About this task: Start at the line in the entries below that contains "这不是一个好的现象。屌丝们虽", stop at the line that contains "为什么这么说呢？首先，你要知", and output exactly the lines in that span, both ends included.

Provided data:
= Beginning of Section =

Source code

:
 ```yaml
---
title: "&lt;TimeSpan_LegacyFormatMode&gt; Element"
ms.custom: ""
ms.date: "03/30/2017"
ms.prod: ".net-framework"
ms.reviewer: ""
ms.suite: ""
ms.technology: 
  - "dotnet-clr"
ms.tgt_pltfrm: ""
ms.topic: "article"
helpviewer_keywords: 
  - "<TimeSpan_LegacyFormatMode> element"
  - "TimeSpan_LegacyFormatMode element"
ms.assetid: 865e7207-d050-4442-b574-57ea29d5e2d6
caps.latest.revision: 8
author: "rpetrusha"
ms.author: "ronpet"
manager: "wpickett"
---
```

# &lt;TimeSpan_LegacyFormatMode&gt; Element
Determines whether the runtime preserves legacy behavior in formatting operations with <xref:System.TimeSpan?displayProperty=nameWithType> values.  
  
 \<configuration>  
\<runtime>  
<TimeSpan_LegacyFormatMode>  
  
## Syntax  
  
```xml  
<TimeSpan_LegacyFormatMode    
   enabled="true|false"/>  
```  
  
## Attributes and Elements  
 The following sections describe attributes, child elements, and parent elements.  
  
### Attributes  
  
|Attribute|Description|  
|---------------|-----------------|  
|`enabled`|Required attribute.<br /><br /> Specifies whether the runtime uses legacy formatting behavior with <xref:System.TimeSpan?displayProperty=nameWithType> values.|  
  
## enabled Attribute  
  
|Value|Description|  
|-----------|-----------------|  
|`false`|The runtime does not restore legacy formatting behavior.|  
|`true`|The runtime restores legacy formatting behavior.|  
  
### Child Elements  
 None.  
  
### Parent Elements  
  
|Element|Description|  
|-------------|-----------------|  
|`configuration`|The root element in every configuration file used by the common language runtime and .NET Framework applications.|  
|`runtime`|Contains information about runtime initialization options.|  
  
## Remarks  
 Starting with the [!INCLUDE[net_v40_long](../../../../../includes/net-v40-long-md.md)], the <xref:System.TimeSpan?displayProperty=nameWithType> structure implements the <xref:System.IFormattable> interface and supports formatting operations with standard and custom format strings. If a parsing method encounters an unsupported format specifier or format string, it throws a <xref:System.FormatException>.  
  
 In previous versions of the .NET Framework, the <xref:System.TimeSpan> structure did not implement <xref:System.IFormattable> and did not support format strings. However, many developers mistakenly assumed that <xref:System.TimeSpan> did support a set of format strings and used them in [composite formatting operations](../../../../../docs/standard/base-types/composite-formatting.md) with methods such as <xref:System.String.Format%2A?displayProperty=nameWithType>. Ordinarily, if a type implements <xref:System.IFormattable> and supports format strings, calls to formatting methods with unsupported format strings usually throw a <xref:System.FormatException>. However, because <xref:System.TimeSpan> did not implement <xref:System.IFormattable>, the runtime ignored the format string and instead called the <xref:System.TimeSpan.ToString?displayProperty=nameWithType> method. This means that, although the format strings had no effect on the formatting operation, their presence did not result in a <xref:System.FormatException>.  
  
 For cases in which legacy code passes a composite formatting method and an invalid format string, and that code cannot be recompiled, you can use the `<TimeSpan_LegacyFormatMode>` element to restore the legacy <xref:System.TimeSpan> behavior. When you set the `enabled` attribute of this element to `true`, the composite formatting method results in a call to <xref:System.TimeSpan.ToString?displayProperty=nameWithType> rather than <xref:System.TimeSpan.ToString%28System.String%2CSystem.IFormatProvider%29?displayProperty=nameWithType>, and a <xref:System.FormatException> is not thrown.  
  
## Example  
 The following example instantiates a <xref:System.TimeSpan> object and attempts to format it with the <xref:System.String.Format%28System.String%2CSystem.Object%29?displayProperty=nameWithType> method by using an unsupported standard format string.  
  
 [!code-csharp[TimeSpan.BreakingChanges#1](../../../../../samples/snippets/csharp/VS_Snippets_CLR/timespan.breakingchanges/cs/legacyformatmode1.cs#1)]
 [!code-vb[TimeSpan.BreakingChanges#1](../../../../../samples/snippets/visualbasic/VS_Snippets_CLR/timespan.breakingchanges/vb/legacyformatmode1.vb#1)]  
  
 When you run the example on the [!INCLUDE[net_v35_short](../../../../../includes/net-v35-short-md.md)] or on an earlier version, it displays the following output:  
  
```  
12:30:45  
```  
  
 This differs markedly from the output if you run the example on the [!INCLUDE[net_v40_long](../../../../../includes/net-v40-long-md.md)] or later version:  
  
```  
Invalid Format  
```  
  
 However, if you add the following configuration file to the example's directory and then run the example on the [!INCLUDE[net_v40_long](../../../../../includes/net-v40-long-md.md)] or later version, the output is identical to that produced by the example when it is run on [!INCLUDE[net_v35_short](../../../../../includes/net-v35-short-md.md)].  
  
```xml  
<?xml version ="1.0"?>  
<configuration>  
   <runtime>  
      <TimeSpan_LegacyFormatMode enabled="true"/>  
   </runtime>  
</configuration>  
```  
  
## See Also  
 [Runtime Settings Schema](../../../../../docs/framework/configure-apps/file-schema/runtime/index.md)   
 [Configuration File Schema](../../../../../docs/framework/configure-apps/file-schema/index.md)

= End of Section =
= Beginning of Section =

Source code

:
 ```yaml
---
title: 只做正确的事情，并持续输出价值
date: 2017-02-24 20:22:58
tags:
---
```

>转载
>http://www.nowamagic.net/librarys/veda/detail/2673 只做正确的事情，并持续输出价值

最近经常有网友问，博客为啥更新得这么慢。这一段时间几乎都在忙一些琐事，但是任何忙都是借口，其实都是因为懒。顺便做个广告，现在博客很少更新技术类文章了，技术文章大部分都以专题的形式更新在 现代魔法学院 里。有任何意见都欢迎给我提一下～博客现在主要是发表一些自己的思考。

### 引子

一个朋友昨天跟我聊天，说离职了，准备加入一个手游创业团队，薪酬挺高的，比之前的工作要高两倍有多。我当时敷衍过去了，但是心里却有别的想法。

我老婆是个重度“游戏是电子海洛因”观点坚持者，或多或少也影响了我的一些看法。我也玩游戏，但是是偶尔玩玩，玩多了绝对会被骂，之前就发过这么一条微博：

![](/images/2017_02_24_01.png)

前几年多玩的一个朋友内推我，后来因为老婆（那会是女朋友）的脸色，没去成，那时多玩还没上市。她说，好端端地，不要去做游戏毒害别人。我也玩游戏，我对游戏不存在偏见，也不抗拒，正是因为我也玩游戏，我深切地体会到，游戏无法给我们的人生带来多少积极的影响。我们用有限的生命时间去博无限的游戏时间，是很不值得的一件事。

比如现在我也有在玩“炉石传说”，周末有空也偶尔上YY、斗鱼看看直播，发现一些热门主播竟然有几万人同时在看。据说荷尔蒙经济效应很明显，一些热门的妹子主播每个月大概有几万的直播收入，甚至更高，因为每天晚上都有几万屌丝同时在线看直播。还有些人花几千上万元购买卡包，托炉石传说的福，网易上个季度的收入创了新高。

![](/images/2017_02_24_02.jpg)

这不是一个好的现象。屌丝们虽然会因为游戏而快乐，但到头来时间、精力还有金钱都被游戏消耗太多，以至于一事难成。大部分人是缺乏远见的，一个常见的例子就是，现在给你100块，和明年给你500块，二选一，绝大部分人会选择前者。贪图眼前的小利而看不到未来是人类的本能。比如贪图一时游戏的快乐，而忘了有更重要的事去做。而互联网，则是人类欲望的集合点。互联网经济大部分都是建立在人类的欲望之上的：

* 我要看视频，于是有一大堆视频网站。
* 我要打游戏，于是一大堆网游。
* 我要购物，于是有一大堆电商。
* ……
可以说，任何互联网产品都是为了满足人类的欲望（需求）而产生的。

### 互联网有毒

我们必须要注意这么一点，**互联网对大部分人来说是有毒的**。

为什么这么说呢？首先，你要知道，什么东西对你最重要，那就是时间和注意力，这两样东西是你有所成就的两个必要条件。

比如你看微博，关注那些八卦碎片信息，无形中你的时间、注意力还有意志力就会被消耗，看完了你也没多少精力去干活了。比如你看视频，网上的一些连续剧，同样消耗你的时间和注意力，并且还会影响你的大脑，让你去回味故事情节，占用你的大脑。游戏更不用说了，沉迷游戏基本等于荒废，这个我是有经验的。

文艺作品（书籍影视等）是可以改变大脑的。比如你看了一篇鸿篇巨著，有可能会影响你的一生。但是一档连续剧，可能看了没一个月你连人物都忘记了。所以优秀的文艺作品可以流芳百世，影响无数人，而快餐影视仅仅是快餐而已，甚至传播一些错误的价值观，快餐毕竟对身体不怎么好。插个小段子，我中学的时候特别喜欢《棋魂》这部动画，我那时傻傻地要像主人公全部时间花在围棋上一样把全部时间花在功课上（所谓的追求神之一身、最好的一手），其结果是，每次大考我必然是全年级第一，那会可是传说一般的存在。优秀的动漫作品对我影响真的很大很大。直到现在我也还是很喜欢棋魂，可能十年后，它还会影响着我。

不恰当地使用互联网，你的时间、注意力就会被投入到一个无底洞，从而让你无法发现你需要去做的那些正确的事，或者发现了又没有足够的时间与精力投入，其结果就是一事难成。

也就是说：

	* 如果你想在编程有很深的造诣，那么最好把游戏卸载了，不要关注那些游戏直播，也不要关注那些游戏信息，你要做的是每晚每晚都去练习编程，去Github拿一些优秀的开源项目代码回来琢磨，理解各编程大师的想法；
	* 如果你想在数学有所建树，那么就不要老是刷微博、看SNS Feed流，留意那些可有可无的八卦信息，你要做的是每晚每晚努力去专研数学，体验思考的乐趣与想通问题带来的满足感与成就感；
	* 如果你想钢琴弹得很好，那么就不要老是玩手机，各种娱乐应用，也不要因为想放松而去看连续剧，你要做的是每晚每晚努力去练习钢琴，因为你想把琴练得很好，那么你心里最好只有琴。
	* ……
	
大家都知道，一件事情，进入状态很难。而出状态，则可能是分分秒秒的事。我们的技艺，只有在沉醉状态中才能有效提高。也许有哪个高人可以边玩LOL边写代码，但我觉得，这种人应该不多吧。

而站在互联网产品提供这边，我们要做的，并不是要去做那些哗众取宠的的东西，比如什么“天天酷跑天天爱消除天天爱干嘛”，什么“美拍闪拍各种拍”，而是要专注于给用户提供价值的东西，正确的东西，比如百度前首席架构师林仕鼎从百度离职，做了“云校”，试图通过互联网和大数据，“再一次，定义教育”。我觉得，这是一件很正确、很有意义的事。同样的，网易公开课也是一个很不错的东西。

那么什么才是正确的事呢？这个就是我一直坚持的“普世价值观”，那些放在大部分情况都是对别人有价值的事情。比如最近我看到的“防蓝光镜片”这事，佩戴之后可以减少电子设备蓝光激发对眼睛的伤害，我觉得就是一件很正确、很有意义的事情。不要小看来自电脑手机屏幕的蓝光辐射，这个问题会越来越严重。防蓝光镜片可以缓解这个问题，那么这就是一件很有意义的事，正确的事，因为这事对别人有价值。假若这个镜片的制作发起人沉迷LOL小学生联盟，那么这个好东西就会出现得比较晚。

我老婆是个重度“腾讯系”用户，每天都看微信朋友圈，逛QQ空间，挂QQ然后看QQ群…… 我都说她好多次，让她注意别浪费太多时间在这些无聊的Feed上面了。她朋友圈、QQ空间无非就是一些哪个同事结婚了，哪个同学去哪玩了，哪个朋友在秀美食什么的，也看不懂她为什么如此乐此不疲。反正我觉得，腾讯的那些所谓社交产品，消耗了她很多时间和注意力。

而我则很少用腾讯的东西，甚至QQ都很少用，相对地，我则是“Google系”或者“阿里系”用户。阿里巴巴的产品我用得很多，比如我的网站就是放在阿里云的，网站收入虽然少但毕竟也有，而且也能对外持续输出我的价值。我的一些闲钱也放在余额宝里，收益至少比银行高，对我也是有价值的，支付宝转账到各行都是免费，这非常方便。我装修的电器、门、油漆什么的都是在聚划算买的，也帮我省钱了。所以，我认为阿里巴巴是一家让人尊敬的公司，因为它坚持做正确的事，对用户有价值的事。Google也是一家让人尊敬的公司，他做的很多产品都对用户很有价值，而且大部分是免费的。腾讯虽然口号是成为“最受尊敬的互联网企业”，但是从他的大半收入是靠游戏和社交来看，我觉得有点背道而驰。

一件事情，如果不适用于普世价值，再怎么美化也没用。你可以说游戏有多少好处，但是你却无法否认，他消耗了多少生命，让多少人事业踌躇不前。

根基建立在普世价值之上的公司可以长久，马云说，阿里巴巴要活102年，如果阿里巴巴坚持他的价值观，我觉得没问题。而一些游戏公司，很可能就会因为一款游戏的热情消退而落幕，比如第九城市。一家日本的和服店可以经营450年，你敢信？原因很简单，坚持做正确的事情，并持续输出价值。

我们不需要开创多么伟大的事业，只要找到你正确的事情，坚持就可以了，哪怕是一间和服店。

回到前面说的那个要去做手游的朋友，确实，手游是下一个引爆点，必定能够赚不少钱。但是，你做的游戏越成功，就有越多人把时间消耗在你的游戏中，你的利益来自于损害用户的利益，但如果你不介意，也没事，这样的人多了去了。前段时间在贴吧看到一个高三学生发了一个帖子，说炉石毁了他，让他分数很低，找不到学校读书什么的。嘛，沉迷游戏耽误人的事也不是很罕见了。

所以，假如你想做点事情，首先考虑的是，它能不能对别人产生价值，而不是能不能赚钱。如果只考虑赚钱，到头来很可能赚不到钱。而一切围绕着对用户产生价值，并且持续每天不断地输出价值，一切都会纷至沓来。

= End of Section =

Task answer:
这不是一个好的现象。屌丝们虽然会因为游戏而快乐，但到头来时间、精力还有金钱都被游戏消耗太多，以至于一事难成。大部分人是缺乏远见的，一个常见的例子就是，现在给你100块，和明年给你500块，二选一，绝大部分人会选择前者。贪图眼前的小利而看不到未来是人类的本能。比如贪图一时游戏的快乐，而忘了有更重要的事去做。而互联网，则是人类欲望的集合点。互联网经济大部分都是建立在人类的欲望之上的：

* 我要看视频，于是有一大堆视频网站。
* 我要打游戏，于是一大堆网游。
* 我要购物，于是有一大堆电商。
* ……
可以说，任何互联网产品都是为了满足人类的欲望（需求）而产生的。

### 互联网有毒

我们必须要注意这么一点，**互联网对大部分人来说是有毒的**。

为什么这么说呢？首先，你要知道，什么东西对你最重要，那就是时间和注意力，这两样东西是你有所成就的两个必要条件。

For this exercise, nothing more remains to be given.